(PROMPT) Which lines of the listing hold the string "aligned"? Copy those lines.

(DATA FOR THE TASK)
+--

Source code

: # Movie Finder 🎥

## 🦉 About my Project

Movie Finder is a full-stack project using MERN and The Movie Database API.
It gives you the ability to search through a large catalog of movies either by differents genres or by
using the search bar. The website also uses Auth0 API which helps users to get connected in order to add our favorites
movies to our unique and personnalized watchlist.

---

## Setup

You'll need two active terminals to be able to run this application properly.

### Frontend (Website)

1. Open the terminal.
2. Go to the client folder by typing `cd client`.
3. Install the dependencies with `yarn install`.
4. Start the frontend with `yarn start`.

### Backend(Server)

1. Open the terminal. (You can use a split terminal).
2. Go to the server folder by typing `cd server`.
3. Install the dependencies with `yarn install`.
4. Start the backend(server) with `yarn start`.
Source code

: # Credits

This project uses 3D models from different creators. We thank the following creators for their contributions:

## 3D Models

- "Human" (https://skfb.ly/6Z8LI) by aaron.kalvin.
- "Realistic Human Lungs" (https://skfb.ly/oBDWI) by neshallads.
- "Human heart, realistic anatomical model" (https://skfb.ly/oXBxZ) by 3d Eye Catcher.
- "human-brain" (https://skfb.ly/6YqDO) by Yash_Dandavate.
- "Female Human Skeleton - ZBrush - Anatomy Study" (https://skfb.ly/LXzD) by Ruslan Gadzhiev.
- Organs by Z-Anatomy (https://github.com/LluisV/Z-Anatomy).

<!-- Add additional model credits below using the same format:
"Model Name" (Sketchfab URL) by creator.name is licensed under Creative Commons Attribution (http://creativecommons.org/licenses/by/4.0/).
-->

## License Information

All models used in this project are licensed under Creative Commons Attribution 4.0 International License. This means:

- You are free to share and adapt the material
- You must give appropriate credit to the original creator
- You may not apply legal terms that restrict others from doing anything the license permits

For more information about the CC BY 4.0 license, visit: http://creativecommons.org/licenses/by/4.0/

+--

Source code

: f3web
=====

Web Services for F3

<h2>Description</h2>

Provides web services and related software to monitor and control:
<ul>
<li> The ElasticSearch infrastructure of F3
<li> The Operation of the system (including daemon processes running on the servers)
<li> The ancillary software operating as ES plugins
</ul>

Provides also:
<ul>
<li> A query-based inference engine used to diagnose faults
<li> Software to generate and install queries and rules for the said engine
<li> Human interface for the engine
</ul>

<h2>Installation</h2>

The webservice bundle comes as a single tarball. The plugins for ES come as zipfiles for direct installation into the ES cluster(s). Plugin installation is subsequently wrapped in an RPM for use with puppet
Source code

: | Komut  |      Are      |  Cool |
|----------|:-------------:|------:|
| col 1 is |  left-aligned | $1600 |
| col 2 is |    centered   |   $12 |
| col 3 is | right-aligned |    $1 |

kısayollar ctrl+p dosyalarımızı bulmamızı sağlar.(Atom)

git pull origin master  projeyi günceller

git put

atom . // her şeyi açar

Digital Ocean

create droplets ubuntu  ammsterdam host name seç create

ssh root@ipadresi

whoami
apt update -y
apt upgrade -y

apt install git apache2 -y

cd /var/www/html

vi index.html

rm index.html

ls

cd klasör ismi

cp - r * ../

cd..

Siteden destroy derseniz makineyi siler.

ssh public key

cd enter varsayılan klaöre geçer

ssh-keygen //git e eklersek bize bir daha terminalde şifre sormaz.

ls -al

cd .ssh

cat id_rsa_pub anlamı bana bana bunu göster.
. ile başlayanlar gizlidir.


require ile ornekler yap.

+--

(TASK ANSWER)
| col 1 is |  left-aligned | $1600 |
| col 3 is | right-aligned |    $1 |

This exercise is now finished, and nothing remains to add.